Transcriptional data

Transcriptional data of neural differentiation in mouse ES cells were obtained from the ArrayExpress database (E-TABM-1108) [21]. Transcriptional data of neural differentiation in human iPS cells were obtained from the Gene Expression Omnibus (GSE25542) [22]. The raw transcriptional data were log2 transformed and subjected to quantile normalization. Probes corresponding to genes that were expressed (presence call > 50 %) and exhibited variance (SD > 0) across replicates in each time point or differentiation stage were used in the analysis. Differential co-expression and variation analyses were performed based on 30,035 and 12,364 probes from mouse ES cell and human iPS cell data, respectively. The gene expression signals were standardized to the Z-score (average = 0, SD =1) for each gene across replicates of each time point or differentiation stage.

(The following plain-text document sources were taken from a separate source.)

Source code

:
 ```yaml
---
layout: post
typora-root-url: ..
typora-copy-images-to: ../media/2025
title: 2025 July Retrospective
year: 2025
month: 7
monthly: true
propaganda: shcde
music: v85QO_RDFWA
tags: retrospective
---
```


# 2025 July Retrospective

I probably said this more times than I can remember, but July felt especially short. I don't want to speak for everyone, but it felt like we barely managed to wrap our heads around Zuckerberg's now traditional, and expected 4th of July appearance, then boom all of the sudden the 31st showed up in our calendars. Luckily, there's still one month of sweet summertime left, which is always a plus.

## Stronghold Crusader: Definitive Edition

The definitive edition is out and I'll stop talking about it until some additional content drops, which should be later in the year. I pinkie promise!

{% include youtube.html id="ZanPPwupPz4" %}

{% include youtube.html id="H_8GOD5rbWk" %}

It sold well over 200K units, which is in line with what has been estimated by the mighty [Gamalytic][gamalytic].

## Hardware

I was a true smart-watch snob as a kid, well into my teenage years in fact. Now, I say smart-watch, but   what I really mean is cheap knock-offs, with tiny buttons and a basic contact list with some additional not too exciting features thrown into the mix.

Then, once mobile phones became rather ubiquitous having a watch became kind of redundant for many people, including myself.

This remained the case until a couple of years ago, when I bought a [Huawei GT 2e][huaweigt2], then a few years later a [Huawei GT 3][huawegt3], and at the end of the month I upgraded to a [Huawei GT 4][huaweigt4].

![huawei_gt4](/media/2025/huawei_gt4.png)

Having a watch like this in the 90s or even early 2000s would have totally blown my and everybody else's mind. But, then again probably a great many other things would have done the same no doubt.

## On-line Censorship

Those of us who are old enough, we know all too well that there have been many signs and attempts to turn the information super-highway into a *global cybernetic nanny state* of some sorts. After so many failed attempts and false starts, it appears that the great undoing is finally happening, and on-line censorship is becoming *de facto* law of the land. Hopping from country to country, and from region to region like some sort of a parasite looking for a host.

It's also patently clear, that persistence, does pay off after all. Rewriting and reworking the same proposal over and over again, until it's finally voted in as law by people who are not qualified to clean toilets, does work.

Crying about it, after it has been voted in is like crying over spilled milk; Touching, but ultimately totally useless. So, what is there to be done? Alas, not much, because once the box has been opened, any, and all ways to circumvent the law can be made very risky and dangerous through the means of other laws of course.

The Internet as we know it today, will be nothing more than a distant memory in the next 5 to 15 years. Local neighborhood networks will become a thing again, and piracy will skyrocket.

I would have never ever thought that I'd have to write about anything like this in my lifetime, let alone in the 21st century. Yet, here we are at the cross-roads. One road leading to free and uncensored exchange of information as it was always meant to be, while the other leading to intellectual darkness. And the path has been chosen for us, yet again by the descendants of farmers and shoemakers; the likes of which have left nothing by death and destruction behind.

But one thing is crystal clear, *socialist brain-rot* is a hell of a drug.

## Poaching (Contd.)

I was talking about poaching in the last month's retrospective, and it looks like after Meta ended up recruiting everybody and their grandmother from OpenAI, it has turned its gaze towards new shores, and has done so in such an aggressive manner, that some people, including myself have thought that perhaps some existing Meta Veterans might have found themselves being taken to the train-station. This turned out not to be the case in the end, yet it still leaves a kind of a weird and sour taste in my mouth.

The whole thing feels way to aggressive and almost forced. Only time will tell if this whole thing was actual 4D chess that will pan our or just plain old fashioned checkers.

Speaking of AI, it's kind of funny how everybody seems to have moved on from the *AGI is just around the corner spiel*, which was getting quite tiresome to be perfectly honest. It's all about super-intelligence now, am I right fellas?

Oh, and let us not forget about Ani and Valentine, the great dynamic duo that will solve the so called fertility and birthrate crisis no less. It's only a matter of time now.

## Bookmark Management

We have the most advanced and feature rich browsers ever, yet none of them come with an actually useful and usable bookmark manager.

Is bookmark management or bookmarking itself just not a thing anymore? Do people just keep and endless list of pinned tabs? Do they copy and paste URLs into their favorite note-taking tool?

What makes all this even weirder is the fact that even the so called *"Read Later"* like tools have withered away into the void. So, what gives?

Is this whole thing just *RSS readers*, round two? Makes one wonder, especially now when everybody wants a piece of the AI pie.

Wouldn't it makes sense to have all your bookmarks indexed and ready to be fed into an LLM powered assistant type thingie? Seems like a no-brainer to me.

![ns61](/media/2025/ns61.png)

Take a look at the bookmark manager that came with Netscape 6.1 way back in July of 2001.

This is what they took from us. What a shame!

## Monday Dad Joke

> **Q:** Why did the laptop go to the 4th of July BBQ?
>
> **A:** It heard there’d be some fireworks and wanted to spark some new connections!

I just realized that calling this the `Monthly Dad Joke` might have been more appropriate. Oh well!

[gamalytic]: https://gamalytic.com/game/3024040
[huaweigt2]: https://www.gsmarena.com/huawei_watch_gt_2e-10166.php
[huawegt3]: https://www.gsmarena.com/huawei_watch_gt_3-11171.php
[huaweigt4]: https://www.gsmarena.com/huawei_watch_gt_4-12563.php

Differential variance and co-expression analysis

The differential co-expression and variation analysis was conducted using the Bioconductor package in the R language [42]. To identify modules, hierarchical clustering was applied to the standardized expression values from mouse ES cells at day 0 or from human iPS cells. The hierarchical clustering was performed based on the Pearson correlation coefficient (PCC) and average linkage method. Modules were detected using a dynamic tree-cutting algorithm (hybrid mode, minimal module size of 100). In each module, the average PCC of each gene with other genes in the module was calculated. Differential correlation was calculated as the absolute value of the difference between PCC after day 0 and PCC at day 0 in the module as defined on day 0. The average SD of each gene among replicates in each time point or cellular state was calculated. The differential variance was calculated as the absolute value of the difference between SD after day 0 and SD at day 0. The system transition score, based on a previously described composite index, was used to rank the genes and identify those with high differential correlation and variance during neural differentiation [15]. This score was calculated using in the following formula:

$$ System\kern0.20em transition\kern0.20em score=\kern-0.20em \max \left\{ \log \left(\frac{\frac{PCC\ast SD}{OPCC}\kern0.24em at\kern0.24em day\kern0.24em 0}{\frac{PCC\ast SD}{OPCC}\kern0.24em at\kern0.24em day\kern0.24em 3,\kern0.20em 4,\kern0.20em 5,\kern0.20em 6,\kern0.20em 7}\right)\kern-0.20em \right\} $$

where OPCC is the average PCC of each gene with the genes outside the module. Highly ranked genes were defined those whose scores were 2 SDs higher than the average score over all genes. Highly ranked genes in the same module displayed in network representation using Cytoscape 3.1.2 [43]. Correlation coefficients above 0.95 are shown as connections in the network visualization figure.

Enrichment analysis

Functional enrichment and upstream regulator analysis was performed using Ingenuity Pathways Analysis (IPA®, Qiagen, http://www.ingenuity.com) software. Genes associated with differentiation-related phenotypes in knockout and transgenic mice were identified based on the Mouse Genome Informatics database [44]. Enrichment of genes associated with differentiation-related phenotypes among DVC genes was assessed by cumulative hypergeometric probability using the phyper function in R.

Statistical analysis

Welch’s t-test was applied to transcriptional data to identify genes differentially expressed between day 0 and subsequent days during neural differentiation process. F-test was carried out to evaluate differential variances of genes between day 0 and subsequent days. P-values were adjusted by the Benjamini–Hochberg method [45]. Differentially expressed genes were defined as those whose fold changes were more than 2 SDs higher than the mean of all genes, with adjusted p-value < 0.05, as in the definition of DVC genes. To compare the mouse ES cell and human iPS cell data, mouse orthologs of the DVC genes from the human iPS cell study were identified based on information in the HUGO Comparison of Orthology Predictions database [46]. Overlap analysis of DVC genes in mice and human was performed by hypergeometric test, as in the enrichment analysis.

Availability of supporting data

The data sets supporting the results of this article are available in the ArrayExpress database under accession no E-TABM-1108 and the Gene Expression Omnibus repository under accession no GSE25542.